| Instructions to follow |
From the records below, copy every line that contains the word "contactadvertentie".

| Extracted information |
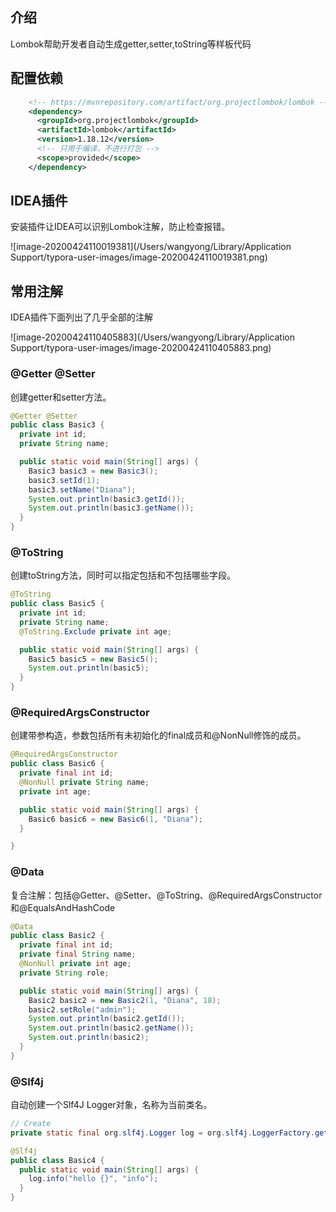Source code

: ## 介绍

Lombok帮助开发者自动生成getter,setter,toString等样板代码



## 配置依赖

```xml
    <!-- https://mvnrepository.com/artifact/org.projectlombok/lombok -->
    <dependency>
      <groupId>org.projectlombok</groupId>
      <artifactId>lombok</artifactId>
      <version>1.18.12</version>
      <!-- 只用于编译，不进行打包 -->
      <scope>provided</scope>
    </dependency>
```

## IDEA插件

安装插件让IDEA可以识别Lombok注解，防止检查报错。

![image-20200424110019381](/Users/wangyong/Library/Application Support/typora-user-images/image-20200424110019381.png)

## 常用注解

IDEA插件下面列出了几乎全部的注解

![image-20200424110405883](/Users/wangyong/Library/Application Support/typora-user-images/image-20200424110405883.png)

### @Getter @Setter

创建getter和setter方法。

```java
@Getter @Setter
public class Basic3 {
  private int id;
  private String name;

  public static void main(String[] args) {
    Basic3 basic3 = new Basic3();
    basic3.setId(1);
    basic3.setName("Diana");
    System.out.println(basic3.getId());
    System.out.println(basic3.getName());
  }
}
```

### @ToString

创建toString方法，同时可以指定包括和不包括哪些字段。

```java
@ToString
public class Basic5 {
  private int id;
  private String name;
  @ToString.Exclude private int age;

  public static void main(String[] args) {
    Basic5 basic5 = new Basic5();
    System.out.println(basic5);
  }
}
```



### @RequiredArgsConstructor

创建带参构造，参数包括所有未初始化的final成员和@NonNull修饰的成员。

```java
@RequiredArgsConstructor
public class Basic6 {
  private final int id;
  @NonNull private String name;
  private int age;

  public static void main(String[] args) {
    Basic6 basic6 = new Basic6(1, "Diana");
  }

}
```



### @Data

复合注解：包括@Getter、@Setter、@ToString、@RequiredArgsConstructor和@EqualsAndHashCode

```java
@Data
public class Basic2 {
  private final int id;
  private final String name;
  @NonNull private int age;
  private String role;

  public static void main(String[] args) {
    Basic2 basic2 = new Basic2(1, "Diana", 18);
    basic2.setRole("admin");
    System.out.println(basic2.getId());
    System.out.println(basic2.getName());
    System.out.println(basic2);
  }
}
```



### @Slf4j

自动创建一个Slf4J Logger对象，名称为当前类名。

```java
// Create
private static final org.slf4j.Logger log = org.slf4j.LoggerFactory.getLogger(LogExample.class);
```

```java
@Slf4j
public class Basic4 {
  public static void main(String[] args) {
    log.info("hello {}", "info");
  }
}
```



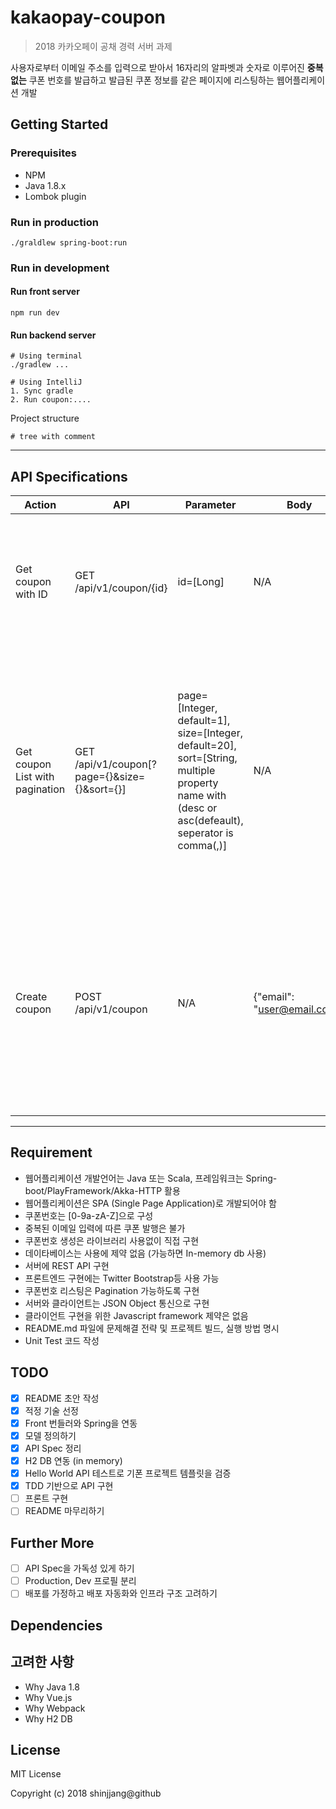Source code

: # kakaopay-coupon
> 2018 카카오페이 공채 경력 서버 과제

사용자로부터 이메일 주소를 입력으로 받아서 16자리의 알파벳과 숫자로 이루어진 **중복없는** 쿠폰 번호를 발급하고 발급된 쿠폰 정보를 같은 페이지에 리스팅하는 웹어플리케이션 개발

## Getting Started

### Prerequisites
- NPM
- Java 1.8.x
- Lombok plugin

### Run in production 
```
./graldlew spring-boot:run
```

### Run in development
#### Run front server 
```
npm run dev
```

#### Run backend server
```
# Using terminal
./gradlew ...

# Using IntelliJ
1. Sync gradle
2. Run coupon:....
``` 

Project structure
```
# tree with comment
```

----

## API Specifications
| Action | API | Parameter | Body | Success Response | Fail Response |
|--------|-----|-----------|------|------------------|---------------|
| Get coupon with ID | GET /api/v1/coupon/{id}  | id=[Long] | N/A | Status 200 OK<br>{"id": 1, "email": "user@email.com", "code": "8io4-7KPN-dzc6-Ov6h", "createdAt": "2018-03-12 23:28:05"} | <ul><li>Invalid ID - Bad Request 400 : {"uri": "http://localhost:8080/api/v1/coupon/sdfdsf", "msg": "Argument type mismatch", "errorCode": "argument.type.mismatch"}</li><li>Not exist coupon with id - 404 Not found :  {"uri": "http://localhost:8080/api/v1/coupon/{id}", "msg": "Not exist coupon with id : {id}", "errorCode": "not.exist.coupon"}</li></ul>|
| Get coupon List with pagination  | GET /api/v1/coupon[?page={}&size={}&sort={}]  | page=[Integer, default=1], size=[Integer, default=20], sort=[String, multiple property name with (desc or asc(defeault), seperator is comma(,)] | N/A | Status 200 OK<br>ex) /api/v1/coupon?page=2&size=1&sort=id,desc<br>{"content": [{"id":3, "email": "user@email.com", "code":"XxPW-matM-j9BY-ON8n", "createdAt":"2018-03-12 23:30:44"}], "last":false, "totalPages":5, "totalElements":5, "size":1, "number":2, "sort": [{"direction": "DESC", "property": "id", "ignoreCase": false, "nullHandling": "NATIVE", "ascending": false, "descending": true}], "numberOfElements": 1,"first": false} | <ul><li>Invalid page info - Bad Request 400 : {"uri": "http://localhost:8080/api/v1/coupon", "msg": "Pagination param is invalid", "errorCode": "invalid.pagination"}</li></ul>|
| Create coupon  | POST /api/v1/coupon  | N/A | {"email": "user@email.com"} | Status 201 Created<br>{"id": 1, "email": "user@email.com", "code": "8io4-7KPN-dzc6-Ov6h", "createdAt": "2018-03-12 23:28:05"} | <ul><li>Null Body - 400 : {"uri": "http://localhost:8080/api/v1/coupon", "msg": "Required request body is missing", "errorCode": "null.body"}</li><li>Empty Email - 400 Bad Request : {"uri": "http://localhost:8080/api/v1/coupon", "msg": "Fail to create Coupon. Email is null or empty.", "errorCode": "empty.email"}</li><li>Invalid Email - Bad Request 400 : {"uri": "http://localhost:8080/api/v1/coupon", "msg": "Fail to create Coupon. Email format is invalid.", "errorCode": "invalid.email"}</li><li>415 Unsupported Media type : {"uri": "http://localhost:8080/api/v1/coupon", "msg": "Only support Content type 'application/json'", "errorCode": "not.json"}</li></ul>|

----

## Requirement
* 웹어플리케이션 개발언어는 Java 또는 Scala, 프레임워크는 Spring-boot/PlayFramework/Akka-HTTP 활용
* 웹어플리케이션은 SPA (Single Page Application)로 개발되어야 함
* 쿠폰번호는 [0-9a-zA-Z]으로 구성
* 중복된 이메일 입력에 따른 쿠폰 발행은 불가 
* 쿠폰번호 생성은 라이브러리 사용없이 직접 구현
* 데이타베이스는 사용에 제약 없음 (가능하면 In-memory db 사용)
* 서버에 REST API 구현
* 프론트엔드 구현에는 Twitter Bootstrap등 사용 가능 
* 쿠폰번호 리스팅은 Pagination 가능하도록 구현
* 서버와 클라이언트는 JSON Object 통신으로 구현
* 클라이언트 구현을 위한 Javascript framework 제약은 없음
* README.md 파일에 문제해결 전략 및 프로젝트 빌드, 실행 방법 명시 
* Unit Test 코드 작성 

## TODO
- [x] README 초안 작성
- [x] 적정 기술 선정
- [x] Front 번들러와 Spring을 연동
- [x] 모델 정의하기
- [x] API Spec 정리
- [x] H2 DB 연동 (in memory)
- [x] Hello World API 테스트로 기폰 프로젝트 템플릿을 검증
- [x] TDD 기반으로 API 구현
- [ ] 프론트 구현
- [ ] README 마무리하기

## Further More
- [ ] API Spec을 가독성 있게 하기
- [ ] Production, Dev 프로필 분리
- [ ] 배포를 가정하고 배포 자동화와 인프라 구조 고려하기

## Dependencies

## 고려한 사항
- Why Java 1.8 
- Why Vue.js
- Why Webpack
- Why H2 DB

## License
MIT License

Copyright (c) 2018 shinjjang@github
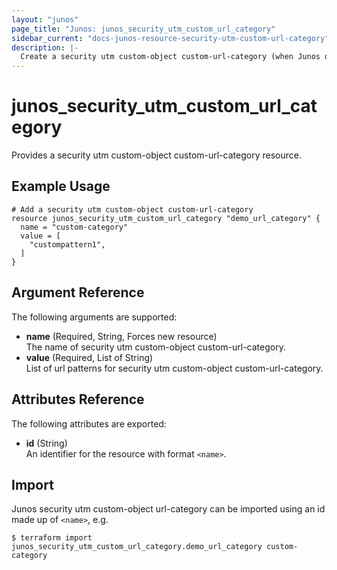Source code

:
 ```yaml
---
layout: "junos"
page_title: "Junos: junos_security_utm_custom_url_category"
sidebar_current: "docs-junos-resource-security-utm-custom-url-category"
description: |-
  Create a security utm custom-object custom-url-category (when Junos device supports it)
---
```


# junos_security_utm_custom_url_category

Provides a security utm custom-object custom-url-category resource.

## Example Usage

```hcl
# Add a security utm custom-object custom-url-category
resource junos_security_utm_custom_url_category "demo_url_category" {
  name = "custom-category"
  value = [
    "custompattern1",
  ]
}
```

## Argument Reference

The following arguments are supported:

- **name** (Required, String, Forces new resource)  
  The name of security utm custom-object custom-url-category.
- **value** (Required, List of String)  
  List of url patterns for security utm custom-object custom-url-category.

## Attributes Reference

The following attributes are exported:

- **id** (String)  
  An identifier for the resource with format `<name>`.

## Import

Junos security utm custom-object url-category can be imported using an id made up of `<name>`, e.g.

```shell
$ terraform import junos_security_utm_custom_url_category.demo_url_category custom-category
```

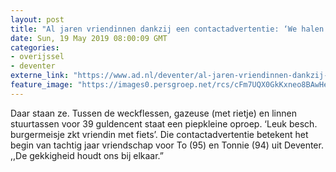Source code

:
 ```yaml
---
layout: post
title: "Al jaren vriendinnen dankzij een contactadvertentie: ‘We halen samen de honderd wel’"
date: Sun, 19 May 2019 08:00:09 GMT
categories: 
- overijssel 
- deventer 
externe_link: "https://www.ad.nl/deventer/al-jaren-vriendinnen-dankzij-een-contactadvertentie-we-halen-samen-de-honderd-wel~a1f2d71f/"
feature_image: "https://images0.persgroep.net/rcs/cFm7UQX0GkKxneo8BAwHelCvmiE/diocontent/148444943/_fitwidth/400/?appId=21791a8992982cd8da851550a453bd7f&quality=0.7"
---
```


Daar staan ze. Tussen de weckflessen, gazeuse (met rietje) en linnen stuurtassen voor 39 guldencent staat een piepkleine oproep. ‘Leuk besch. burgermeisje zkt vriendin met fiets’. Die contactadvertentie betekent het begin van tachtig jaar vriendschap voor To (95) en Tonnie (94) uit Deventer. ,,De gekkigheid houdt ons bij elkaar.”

| Your solution |
title: "Al jaren vriendinnen dankzij een contactadvertentie: ‘We halen samen de honderd wel’"
externe_link: "https://www.ad.nl/deventer/al-jaren-vriendinnen-dankzij-een-contactadvertentie-we-halen-samen-de-honderd-wel~a1f2d71f/"
Daar staan ze. Tussen de weckflessen, gazeuse (met rietje) en linnen stuurtassen voor 39 guldencent staat een piepkleine oproep. ‘Leuk besch. burgermeisje zkt vriendin met fiets’. Die contactadvertentie betekent het begin van tachtig jaar vriendschap voor To (95) en Tonnie (94) uit Deventer. ,,De gekkigheid houdt ons bij elkaar.”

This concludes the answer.